The partial zoning of Amherst County under the 1967 ordinance was not arbitrary and unreasonable, and at the least, the reasonableness of the ordinance was fairly debatable. "Local governing bodies, because of their knowledge of local conditions and the needs of their individual communities, are allowed wide discretion in the enactment and amendment of zoning ordinances. A court should not substitute its judgment for that of the local legislative body unless there has been a clear abuse of power." Byrum v. Orange County, 217 Va. 37, 39 (1976). The Court finds no abuse of power whatsoever in the 1967 partial zoning of Amherst County. In fact, the 1967 ordinance is, in the opinion of the Court, an example of wise and prudent planning by a progressive county which was one of only *530nine counties in the State of Virginia with a zoning ordinance in 1947. See footnote 2, County of Fairfax v. Parker, supra, 680.

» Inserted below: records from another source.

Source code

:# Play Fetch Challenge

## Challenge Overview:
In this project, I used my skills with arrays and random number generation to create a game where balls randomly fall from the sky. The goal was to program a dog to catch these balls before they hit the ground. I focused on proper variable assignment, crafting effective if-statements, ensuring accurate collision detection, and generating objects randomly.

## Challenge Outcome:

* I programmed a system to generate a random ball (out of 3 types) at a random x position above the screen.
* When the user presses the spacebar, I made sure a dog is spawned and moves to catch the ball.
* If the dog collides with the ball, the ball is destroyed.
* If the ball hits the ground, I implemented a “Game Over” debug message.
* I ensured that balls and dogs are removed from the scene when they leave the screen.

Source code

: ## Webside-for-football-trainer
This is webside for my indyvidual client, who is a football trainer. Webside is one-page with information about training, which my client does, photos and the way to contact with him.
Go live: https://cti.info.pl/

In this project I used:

The issuance or denial of special use permits under the 1967 ordinance is a legislative function of the Board of Supervisors, within reasonable and sufficient guidelines set forth in the statutes and ordinance. The Court finds that the Board did not act arbitrarily or capriciously in denying the permit to Clingempeel and that the Board had the specific right in the exercise of its legislative discretion to deny this permit. This finding is fully supported by the opinion of the Supreme Court in a strikingly similar case, Byrum v. Orange County, supra.